A missão BepiColombo alcançou uma etapa decisiva em sua jornada a Mercúrio na quinta-feira (dia 3). Após quase oito anos viajando pelo sistema solar interno, o Módulo de Transferência Mercúrio (MTM) foi separado do veículo principal a uma distância superior a 200 milhões de quilômetros da Terra.

A Agência Espacial Europeia (ESA) confirmou a separação às 10:52, horário brasileiro, depois que as antenas da rede Estrack, localizadas em Segbreiros (Espanha) e Malargüe (Argentina), receberam um sinal da missão. A telemetria mostrou que os sistemas estão funcionando normalmente, e os painéis solares do orbitador da ESA, MPO, estão carregando as baterias.

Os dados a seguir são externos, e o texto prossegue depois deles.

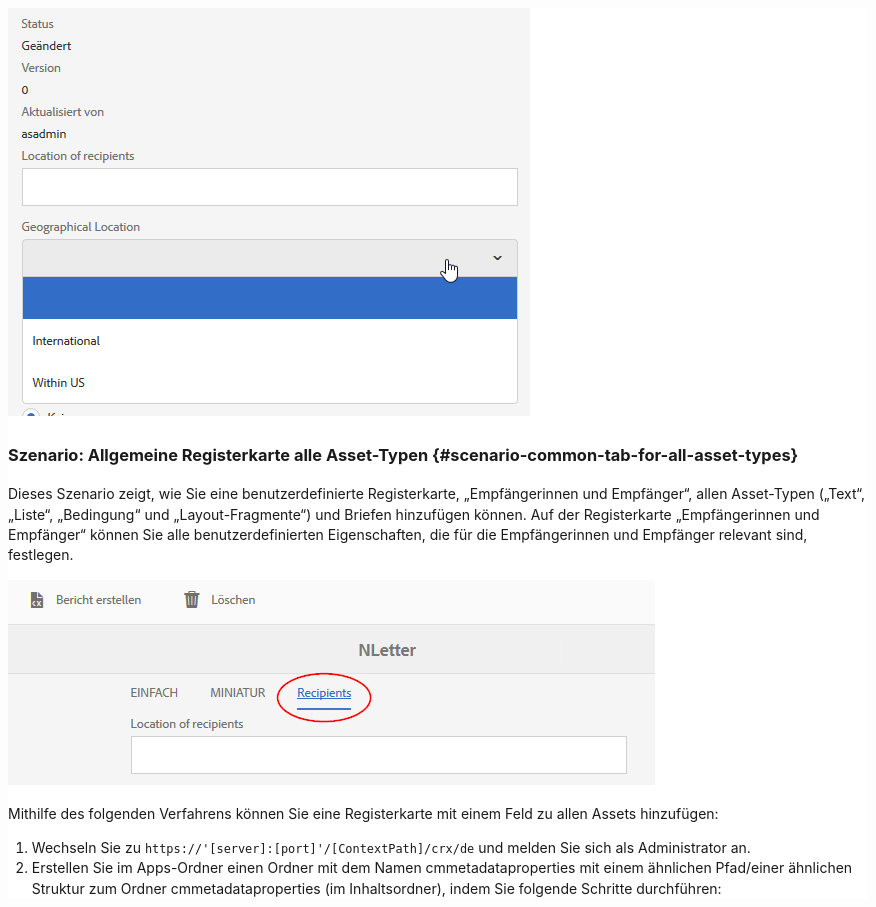 ![drop-down_customization](assets/drop-down_customization.png)

### Szenario: Allgemeine Registerkarte alle Asset-Typen {#scenario-common-tab-for-all-asset-types}

Dieses Szenario zeigt, wie Sie eine benutzerdefinierte Registerkarte, „Empfängerinnen und Empfänger“, allen Asset-Typen („Text“, „Liste“, „Bedingung“ und „Layout-Fragmente“) und Briefen hinzufügen können. Auf der Registerkarte „Empfängerinnen und Empfänger“ können Sie alle benutzerdefinierten Eigenschaften, die für die Empfängerinnen und Empfänger relevant sind, festlegen.

![Benutzerdefinierte Registerkarte wurde für alle Assettypen hinzugefügt](assets/recipientstab.png)

Mithilfe des folgenden Verfahrens können Sie eine Registerkarte mit einem Feld zu allen Assets hinzufügen:

1. Wechseln Sie zu `https://'[server]:[port]'/[ContextPath]/crx/de` und melden Sie sich als Administrator an.
1. Erstellen Sie im Apps-Ordner einen Ordner mit dem Namen cmmetadataproperties mit einem ähnlichen Pfad/einer ähnlichen Struktur zum Ordner cmmetadataproperties (im Inhaltsordner), indem Sie folgende Schritte durchführen:
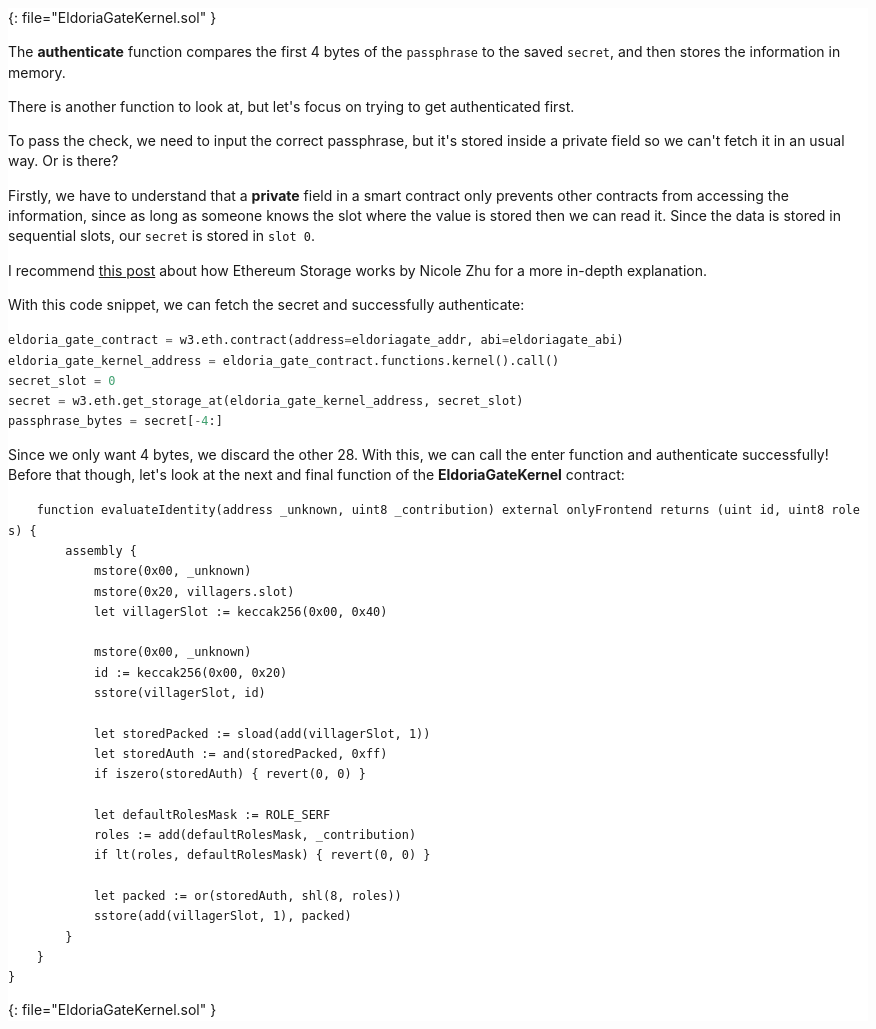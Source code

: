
 ```solidity
```
{: file="EldoriaGateKernel.sol" }

The **authenticate** function compares the first 4 bytes of the `passphrase` to the saved `secret`, and then stores the information in memory.

There is another function to look at, but let's focus on trying to get authenticated first.

To pass the check, we need to input the correct passphrase, but it's stored inside a private field so we can't fetch it in an usual way. Or is there?

Firstly, we have to understand that a **private** field in a smart contract only prevents other contracts from accessing the information, since as long as someone knows the slot where the value is stored then we can read it. Since the data is stored in sequential slots, our `secret` is stored in `slot 0`.

I recommend [this post](https://medium.com/coinmonks/how-to-read-private-variables-in-contract-storage-with-truffle-ethernaut-lvl-8-walkthrough-b2382741da9f) about how Ethereum Storage works by Nicole Zhu for a more in-depth explanation.

With this code snippet, we can fetch the secret and successfully authenticate:

```py
eldoria_gate_contract = w3.eth.contract(address=eldoriagate_addr, abi=eldoriagate_abi)
eldoria_gate_kernel_address = eldoria_gate_contract.functions.kernel().call()
secret_slot = 0
secret = w3.eth.get_storage_at(eldoria_gate_kernel_address, secret_slot)
passphrase_bytes = secret[-4:]
```

Since we only want 4 bytes, we discard the other 28. With this, we can call the enter function and authenticate successfully! Before that though, let's look at the next and final function of the **EldoriaGateKernel** contract:

```solidity
    function evaluateIdentity(address _unknown, uint8 _contribution) external onlyFrontend returns (uint id, uint8 roles) {
        assembly {
            mstore(0x00, _unknown)
            mstore(0x20, villagers.slot)
            let villagerSlot := keccak256(0x00, 0x40)

            mstore(0x00, _unknown)
            id := keccak256(0x00, 0x20)
            sstore(villagerSlot, id)

            let storedPacked := sload(add(villagerSlot, 1))
            let storedAuth := and(storedPacked, 0xff)
            if iszero(storedAuth) { revert(0, 0) }

            let defaultRolesMask := ROLE_SERF
            roles := add(defaultRolesMask, _contribution)
            if lt(roles, defaultRolesMask) { revert(0, 0) }

            let packed := or(storedAuth, shl(8, roles))
            sstore(add(villagerSlot, 1), packed)
        }
    }
}
```
{: file="EldoriaGateKernel.sol" }
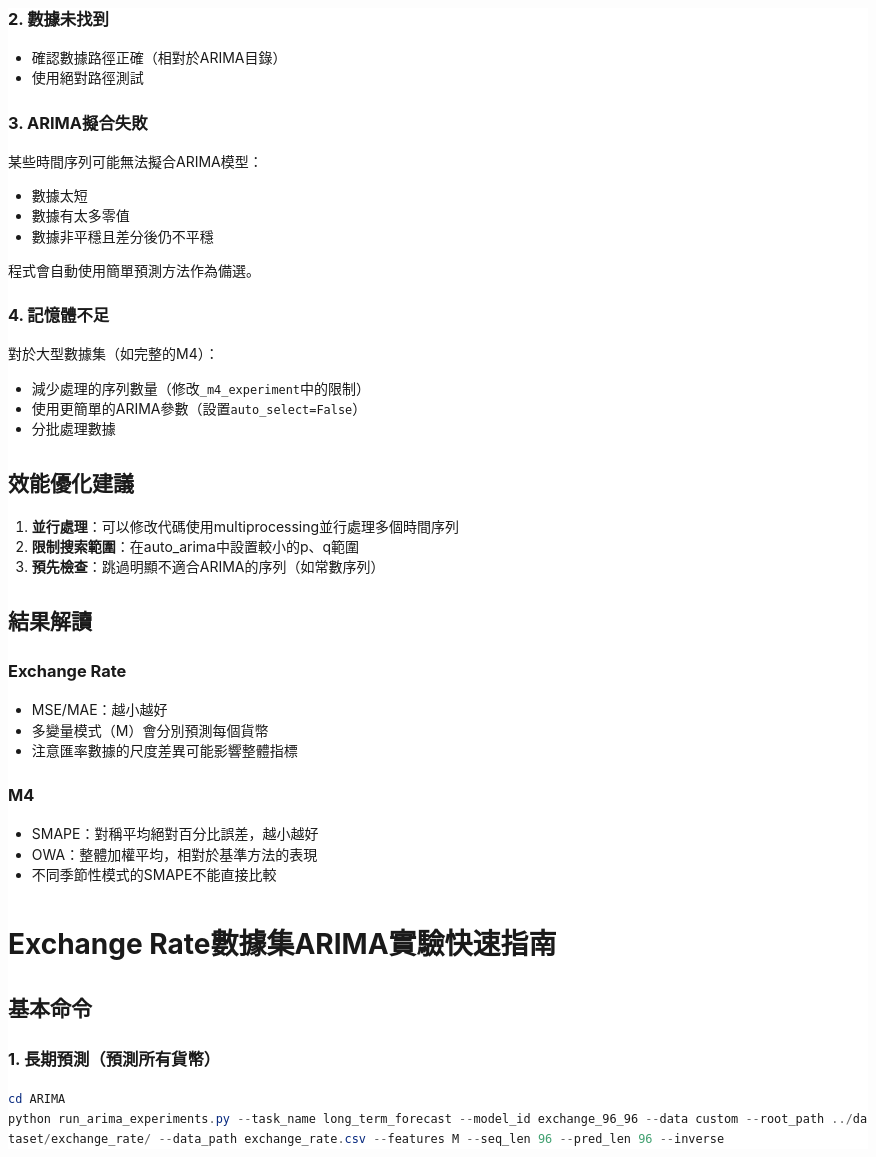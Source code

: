 ### 2. 數據未找到
- 確認數據路徑正確（相對於ARIMA目錄）
- 使用絕對路徑測試

### 3. ARIMA擬合失敗
某些時間序列可能無法擬合ARIMA模型：
- 數據太短
- 數據有太多零值
- 數據非平穩且差分後仍不平穩

程式會自動使用簡單預測方法作為備選。

### 4. 記憶體不足
對於大型數據集（如完整的M4）：
- 減少處理的序列數量（修改`_m4_experiment`中的限制）
- 使用更簡單的ARIMA參數（設置`auto_select=False`）
- 分批處理數據

## 效能優化建議

1. **並行處理**：可以修改代碼使用multiprocessing並行處理多個時間序列
2. **限制搜索範圍**：在auto_arima中設置較小的p、q範圍
3. **預先檢查**：跳過明顯不適合ARIMA的序列（如常數序列）

## 結果解讀

### Exchange Rate
- MSE/MAE：越小越好
- 多變量模式（M）會分別預測每個貨幣
- 注意匯率數據的尺度差異可能影響整體指標

### M4
- SMAPE：對稱平均絕對百分比誤差，越小越好
- OWA：整體加權平均，相對於基準方法的表現
- 不同季節性模式的SMAPE不能直接比較

# Exchange Rate數據集ARIMA實驗快速指南

## 基本命令

### 1. 長期預測（預測所有貨幣）
```powershell
cd ARIMA
python run_arima_experiments.py --task_name long_term_forecast --model_id exchange_96_96 --data custom --root_path ../dataset/exchange_rate/ --data_path exchange_rate.csv --features M --seq_len 96 --pred_len 96 --inverse
```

Esta operação faz parte da fase de chegada da BepiColombo. A missão é realizada pela ESA em colaboração com a Agência Japonesa de Exploração Aeroespacial (JAXA) e destina-se a levar dois instrumentos científicos a Mercúrio.

Componentes da Missão

Os dois primeiros orbitadores a operar simultaneamente ao redor de Mercúrio serão o Mercury Planetary Orbiter (MPO) da ESA e o Mercury Magnetospheric Orbiter (Mio) da JAXA.

Antes da confirmação final, a equipe detectou um sinal Doppler preliminar correspondente à sequência planejada de separação do MTM, às 9:41, horário brasileiro. Este sinal reflete a mudança na frequência do sinal de rádio entre a Terra e o espaçonave, causada pela alteração na velocidade do veículo.

A confirmação total dependeu do recebimento do sinal do MPO, esperado por volta das 10:53, horário brasileiro. Embora a separação tenha sido esperada por volta das 9:00, horário brasileiro, a equipe continuou aguardando a confirmação através da comunicação com o veículo.

Após a separação do MTM, ambos os orbitadores científicos seguem para a fase de inserção na órbita de Mercúrio. A missão planeja que todo o conjunto entre na órbita do planeta em 21 de novembro de 2026. Em seguida, o MPO e o Mio devem se separar entre 9 e 10 de dezembro de 2026. Até esse momento, o MPO fornecerá energia para todo o complexo de instrumentos.

A fase científica da missão está prevista para abril de 2027. A ESA enfatizou que a separação nesta quinta-feira exigiu planejamento meticuloso, navegação e comandos precisos, pois a operação ocorreu a mais de 200 milhões de quilômetros da Terra, excluindo a possibilidade de intervenção em tempo real.